Let me better define my Status object. It would be used to handle displaying
messages to the user in a universal format in a GUI instead of having error
that should be reported to the user going like:

if( error = type1 ) then
	MyFrame.myTextField.text = "error of type one. you can't do that."
elsif( error = type2 )then
	MyFrame.myOthrTextField.text ="error of type two. you can't do that."
elsif
	etc...
end

I am suggeting to use a Singleton Status object handle this so you could jut
say:

if( error ) then
	UIStatus.setErrorCode( 1 );
	UIStatus.setMessage( "error here" );
elsif( warning ) then
	UIStatus.setErrorCode( 2 );
	UIStatus.seMessage( "this is a warning...don't do that!" );
end

The prototype for this is in Ruby, the actual program is in a scripting
language that doesn't have exceptions, Flash ActionScript.

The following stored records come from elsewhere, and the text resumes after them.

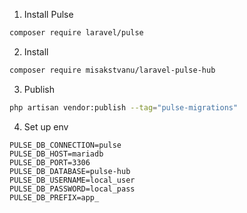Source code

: 1. Install Pulse
    
```bash
composer require laravel/pulse
```
2. Install

```bash
composer require misakstvanu/laravel-pulse-hub
```
3. Publish
```bash
php artisan vendor:publish --tag="pulse-migrations"
```
4. Set up env
```dotenv
PULSE_DB_CONNECTION=pulse
PULSE_DB_HOST=mariadb
PULSE_DB_PORT=3306
PULSE_DB_DATABASE=pulse-hub
PULSE_DB_USERNAME=local_user
PULSE_DB_PASSWORD=local_pass
PULSE_DB_PREFIX=app_
```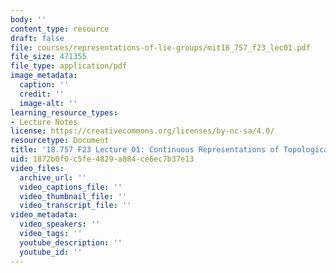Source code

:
 ```yaml
---
body: ''
content_type: resource
draft: false
file: courses/representations-of-lie-groups/mit18_757_f23_lec01.pdf
file_size: 471355
file_type: application/pdf
image_metadata:
  caption: ''
  credit: ''
  image-alt: ''
learning_resource_types:
- Lecture Notes
license: https://creativecommons.org/licenses/by-nc-sa/4.0/
resourcetype: Document
title: '18.757 F23 Lecture 01: Continuous Representations of Topological Groups'
uid: 1872b0f0-c5fe-4829-a884-ce6ec7b37e13
video_files:
  archive_url: ''
  video_captions_file: ''
  video_thumbnail_file: ''
  video_transcript_file: ''
video_metadata:
  video_speakers: ''
  video_tags: ''
  youtube_description: ''
  youtube_id: ''
---
```

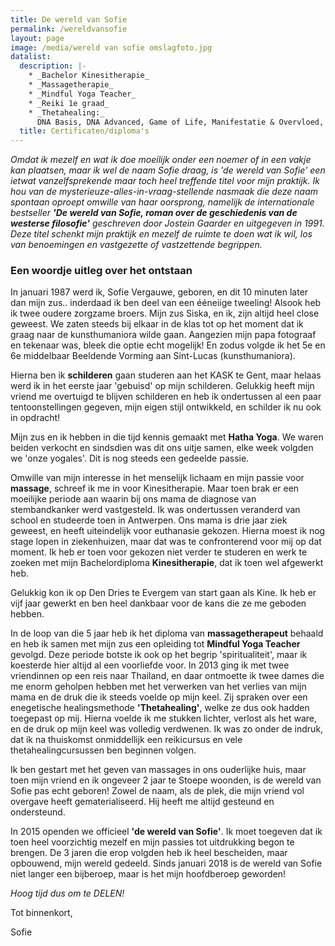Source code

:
 ```yaml
---
title: De wereld van Sofie
permalink: /wereldvansofie
layout: page
image: /media/wereld van sofie omslagfoto.jpg
datalist:
  description: |-
    * _Bachelor Kinesitherapie_
    * _Massagetherapie_
    * _Mindful Yoga Teacher_
    * _Reiki 1e graad_
    * _Thetahealing:_
      DNA Basis, DNA Advanced, Game of Life, Manifestatie & Overvloed, Intuïtieve Anatomie, The Planes of Existence, DNA3, Dig Deeper
  title: Certificaten/diploma's
---
```

_Omdat ik mezelf en wat ik doe moeilijk onder een noemer of in een vakje kan plaatsen, maar ik wel de naam Sofie draag, is 'de wereld van Sofie' een ietwat vanzelfsprekende maar toch heel treffende titel voor mijn praktijk. Ik hou van de mysterieuze-alles-in-vraag-stellende nasmaak die deze naam spontaan oproept omwille van haar oorsprong, namelijk de internationale bestseller __'De wereld van Sofie, roman over de geschiedenis van de westerse filosofie'__ geschreven door Jostein Gaarder en uitgegeven in 1991. Deze titel schenkt mijn praktijk en mezelf de ruimte te doen wat ik wil, los van benoemingen en vastgezette of vastzettende begrippen._

### Een woordje uitleg over het ontstaan

In januari 1987 werd ik, Sofie Vergauwe, geboren, en dit 10 minuten later dan mijn zus.. inderdaad ik ben deel van een ééneiige tweeling! Alsook heb ik twee oudere zorgzame broers. Mijn zus Siska, en ik, zijn altijd heel close geweest. We zaten steeds bij elkaar in de klas tot op het moment dat ik graag naar de kunsthumaniora wilde gaan. Aangezien mijn papa fotograaf en tekenaar was, bleek die optie echt mogelijk! En zodus volgde ik het 5e en 6e middelbaar Beeldende Vorming aan Sint-Lucas (kunsthumaniora). 

Hierna ben ik **schilderen** gaan studeren aan het KASK te Gent, maar helaas werd ik in het eerste jaar 'gebuisd' op mijn schilderen. Gelukkig heeft mijn vriend me overtuigd te blijven schilderen en heb ik ondertussen al een paar tentoonstellingen gegeven, mijn eigen stijl ontwikkeld, en schilder ik nu ook in opdracht!

Mijn zus en ik hebben in die tijd kennis gemaakt met **Hatha Yoga**. We waren beiden verkocht en sindsdien was dit ons uitje samen, elke week volgden we 'onze yogales'. Dit is nog steeds een gedeelde passie.
 
Omwille van mijn interesse in het menselijk lichaam en mijn passie voor **massage**, schreef ik me in voor Kinesitherapie. Maar toen brak er een moeilijke periode aan waarin bij ons mama de diagnose van stembandkanker werd vastgesteld. Ik was ondertussen veranderd van school en studeerde toen in Antwerpen. Ons mama is drie jaar ziek geweest, en heeft uiteindelijk voor euthanasie gekozen. Hierna moest ik nog stage lopen in ziekenhuizen, maar dat was te confronterend voor mij op dat moment. Ik heb er toen voor gekozen niet verder te studeren en werk te zoeken met mijn Bachelordiploma **Kinesitherapie**, dat ik toen wel afgewerkt heb. 

Gelukkig kon ik op Den Dries te Evergem van start gaan als Kine. Ik heb er vijf jaar gewerkt en ben heel dankbaar voor de kans die ze me geboden hebben. 

In de loop van die 5 jaar heb ik het diploma van **massagetherapeut** behaald en heb ik samen met mijn zus een opleiding tot **Mindful Yoga Teacher** gevolgd. Deze periode botste ik ook op het begrip 'spiritualiteit', maar ik koesterde hier altijd al een voorliefde voor. In 2013 ging ik met twee vriendinnen op een reis naar Thailand, en daar ontmoette ik twee dames die me enorm geholpen hebben met het verwerken van het verlies van mijn mama en de druk die ik steeds voelde op mijn keel. Zij spraken over een enegetische healingsmethode **'Thetahealing'**, welke ze dus ook hadden toegepast op mij. Hierna voelde ik me stukken lichter, verlost als het ware, en de druk op mijn keel was volledig verdwenen. Ik was zo onder de indruk, dat ik na thuiskomst onmiddellijk een reikicursus en vele thetahealingcursussen ben beginnen volgen. 

Ik ben gestart met het geven van massages in ons ouderlijke huis, maar toen mijn vriend en ik ongeveer 2 jaar te Stoepe woonden, is de wereld van Sofie pas echt geboren! Zowel de naam, als de plek, die mijn vriend vol overgave heeft gematerialiseerd. Hij heeft me altijd gesteund en ondersteund.

In 2015 openden we officieel **'de wereld van Sofie'**. Ik moet toegeven dat ik toen heel voorzichtig mezelf en mijn passies tot uitdrukking begon te brengen. De 3 jaren die erop volgden heb ik heel bescheiden, maar opbouwend, mijn wereld gedeeld. Sinds januari 2018 is de wereld van Sofie niet langer een bijberoep, maar is het mijn hoofdberoep geworden!

_Hoog tijd dus om te DELEN!_


Tot binnenkort,

Sofie








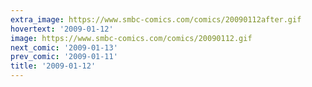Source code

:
 ```yaml
---
extra_image: https://www.smbc-comics.com/comics/20090112after.gif
hovertext: '2009-01-12'
image: https://www.smbc-comics.com/comics/20090112.gif
next_comic: '2009-01-13'
prev_comic: '2009-01-11'
title: '2009-01-12'
---
```


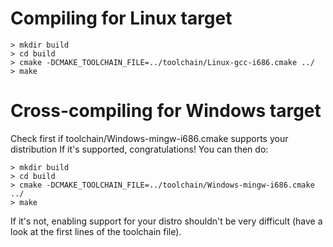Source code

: Compiling for Linux target 
==========================

 ```shell
 > mkdir build
 > cd build
 > cmake -DCMAKE_TOOLCHAIN_FILE=../toolchain/Linux-gcc-i686.cmake ../
 > make
 ```

Cross-compiling for Windows target
==================================

Check first if toolchain/Windows-mingw-i686.cmake supports your distribution
If it's supported, congratulations! You can then do:

 ```shell
 > mkdir build
 > cd build
 > cmake -DCMAKE_TOOLCHAIN_FILE=../toolchain/Windows-mingw-i686.cmake ../
 > make
 ```

If it's not, enabling support for your distro shouldn't be very difficult
(have a look at the first lines of the toolchain file).

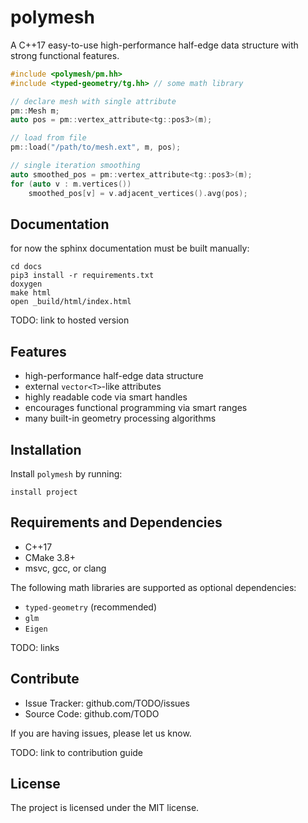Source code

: # polymesh

A C++17 easy-to-use high-performance half-edge data structure with strong functional features.

```cpp
#include <polymesh/pm.hh>
#include <typed-geometry/tg.hh> // some math library

// declare mesh with single attribute
pm::Mesh m;
auto pos = pm::vertex_attribute<tg::pos3>(m);

// load from file
pm::load("/path/to/mesh.ext", m, pos);

// single iteration smoothing
auto smoothed_pos = pm::vertex_attribute<tg::pos3>(m);
for (auto v : m.vertices())
    smoothed_pos[v] = v.adjacent_vertices().avg(pos);
```

## Documentation

for now the sphinx documentation must be built manually:

```
cd docs
pip3 install -r requirements.txt
doxygen
make html
open _build/html/index.html
```

TODO: link to hosted version


## Features

- high-performance half-edge data structure
- external `vector<T>`-like attributes
- highly readable code via smart handles
- encourages functional programming via smart ranges
- many built-in geometry processing algorithms


## Installation

Install `polymesh` by running:

    install project


## Requirements and Dependencies

- C++17
- CMake 3.8+
- msvc, gcc, or clang

The following math libraries are supported as optional dependencies:

- `typed-geometry` (recommended)
- `glm`
- `Eigen`

TODO: links


## Contribute

* Issue Tracker: github.com/TODO/issues
* Source Code: github.com/TODO

If you are having issues, please let us know.

TODO: link to contribution guide


## License

The project is licensed under the MIT license.
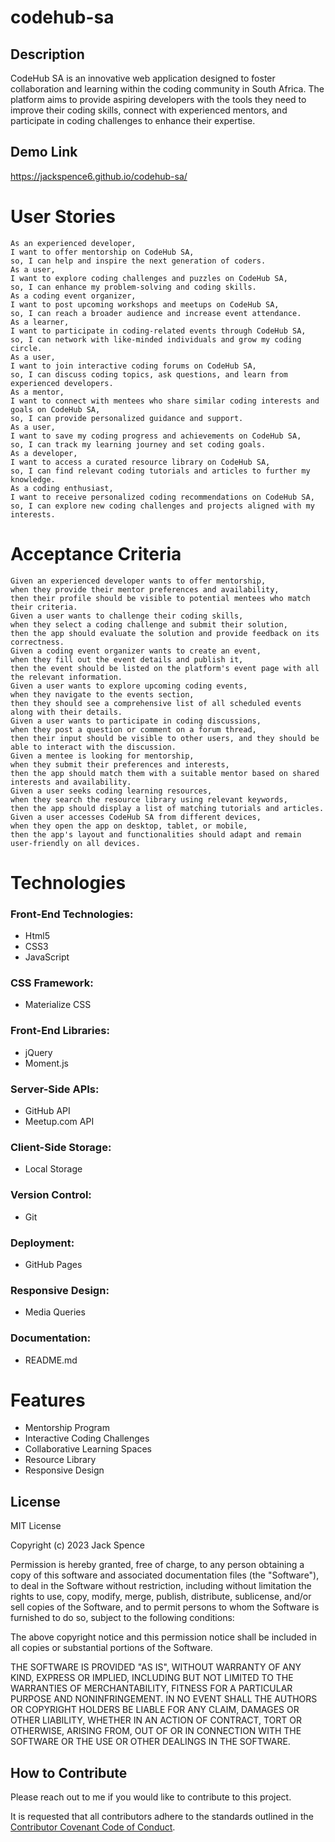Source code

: # codehub-sa

## Description
CodeHub SA is an innovative web application designed to foster collaboration and learning within the coding community in South Africa. The platform aims to provide aspiring developers with the tools they need to improve their coding skills, connect with experienced mentors, and participate in coding challenges to enhance their expertise.

## Demo Link
https://jackspence6.github.io/codehub-sa/

# User Stories
``````
As an experienced developer,
I want to offer mentorship on CodeHub SA,
so, I can help and inspire the next generation of coders.
As a user,
I want to explore coding challenges and puzzles on CodeHub SA, 
so, I can enhance my problem-solving and coding skills.
As a coding event organizer,
I want to post upcoming workshops and meetups on CodeHub SA, 
so, I can reach a broader audience and increase event attendance.
As a learner,
I want to participate in coding-related events through CodeHub SA, 
so, I can network with like-minded individuals and grow my coding circle.
As a user,
I want to join interactive coding forums on CodeHub SA,
so, I can discuss coding topics, ask questions, and learn from experienced developers.
As a mentor,
I want to connect with mentees who share similar coding interests and goals on CodeHub SA,
so, I can provide personalized guidance and support.
As a user,
I want to save my coding progress and achievements on CodeHub SA,
so, I can track my learning journey and set coding goals.
As a developer,
I want to access a curated resource library on CodeHub SA, 
so, I can find relevant coding tutorials and articles to further my knowledge.
As a coding enthusiast,
I want to receive personalized coding recommendations on CodeHub SA,
so, I can explore new coding challenges and projects aligned with my interests.
``````

# Acceptance Criteria
``````
Given an experienced developer wants to offer mentorship,
when they provide their mentor preferences and availability,
then their profile should be visible to potential mentees who match their criteria.
Given a user wants to challenge their coding skills,
when they select a coding challenge and submit their solution, 
then the app should evaluate the solution and provide feedback on its correctness.
Given a coding event organizer wants to create an event,
when they fill out the event details and publish it,
then the event should be listed on the platform's event page with all the relevant information.
Given a user wants to explore upcoming coding events,
when they navigate to the events section,
then they should see a comprehensive list of all scheduled events along with their details.
Given a user wants to participate in coding discussions,
when they post a question or comment on a forum thread,
then their input should be visible to other users, and they should be able to interact with the discussion.
Given a mentee is looking for mentorship,
when they submit their preferences and interests,
then the app should match them with a suitable mentor based on shared interests and availability.
Given a user seeks coding learning resources,
when they search the resource library using relevant keywords, 
then the app should display a list of matching tutorials and articles.
Given a user accesses CodeHub SA from different devices, 
when they open the app on desktop, tablet, or mobile,
then the app's layout and functionalities should adapt and remain user-friendly on all devices.
``````
# Technologies
### Front-End Technologies:
- Html5
- CSS3
- JavaScript
### CSS Framework:
- Materialize CSS
### Front-End Libraries:
- jQuery
- Moment.js
### Server-Side APIs:
- GitHub API
- Meetup.com API
### Client-Side Storage:
- Local Storage
### Version Control:
- Git
### Deployment:
- GitHub Pages
### Responsive Design:
- Media Queries
### Documentation:
- README.md

# Features
- Mentorship Program 
- Interactive Coding Challenges
- Collaborative Learning Spaces
- Resource Library
- Responsive Design

## License

MIT License

Copyright (c) 2023 Jack Spence

Permission is hereby granted, free of charge, to any person obtaining a copy
of this software and associated documentation files (the "Software"), to deal
in the Software without restriction, including without limitation the rights
to use, copy, modify, merge, publish, distribute, sublicense, and/or sell
copies of the Software, and to permit persons to whom the Software is
furnished to do so, subject to the following conditions:

The above copyright notice and this permission notice shall be included in all
copies or substantial portions of the Software.

THE SOFTWARE IS PROVIDED "AS IS", WITHOUT WARRANTY OF ANY KIND, EXPRESS OR
IMPLIED, INCLUDING BUT NOT LIMITED TO THE WARRANTIES OF MERCHANTABILITY,
FITNESS FOR A PARTICULAR PURPOSE AND NONINFRINGEMENT. IN NO EVENT SHALL THE
AUTHORS OR COPYRIGHT HOLDERS BE LIABLE FOR ANY CLAIM, DAMAGES OR OTHER
LIABILITY, WHETHER IN AN ACTION OF CONTRACT, TORT OR OTHERWISE, ARISING FROM,
OUT OF OR IN CONNECTION WITH THE SOFTWARE OR THE USE OR OTHER DEALINGS IN THE
SOFTWARE.


## How to Contribute

Please reach out to me if you would like to contribute to this project.

It is requested that all contributors adhere to the standards outlined in the [Contributor Covenant Code of Conduct](https://www.contributor-covenant.org/version/2/1/code_of_conduct/).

I have been reading and rereadin the Design Patterns book and the
Refactoring book published by Addison Wesley and I am trying to properly
patterns where they "make sense". Does my definition of the staus object fit
the need for a Singleton?

I am thinking yes, but looking for more input. Thanks for responding.

Zach

-----Original Message-----
From: Dick Davies [mailto:rasputnik / hellooperator.net]
Sent: Wednesday, May 26, 2004 3:53 PM
To: ruby-talk ML
Subject: Re: Design Question


> "Zach Dennis" <zdennis / mktec.com> writes:

>>Is my StatusSingleton overkill? I am trying to consolidate error
information
>>into one class. What do you think?


This reminds me of errno in C. You'll find your program becomes

line_of_program
if error() {
handle it
}
another_line
if error() {
handle it
}
third_line
..
..
..

As David said, you may find Exceptions help to keep your code cleaner.
See the PickAxe chapter on them.

Cheers

Dick ( who spent this week writing modperl auth handlers to hook DAV
  to NetWare and *really* wishes Perl had built-in exceptions).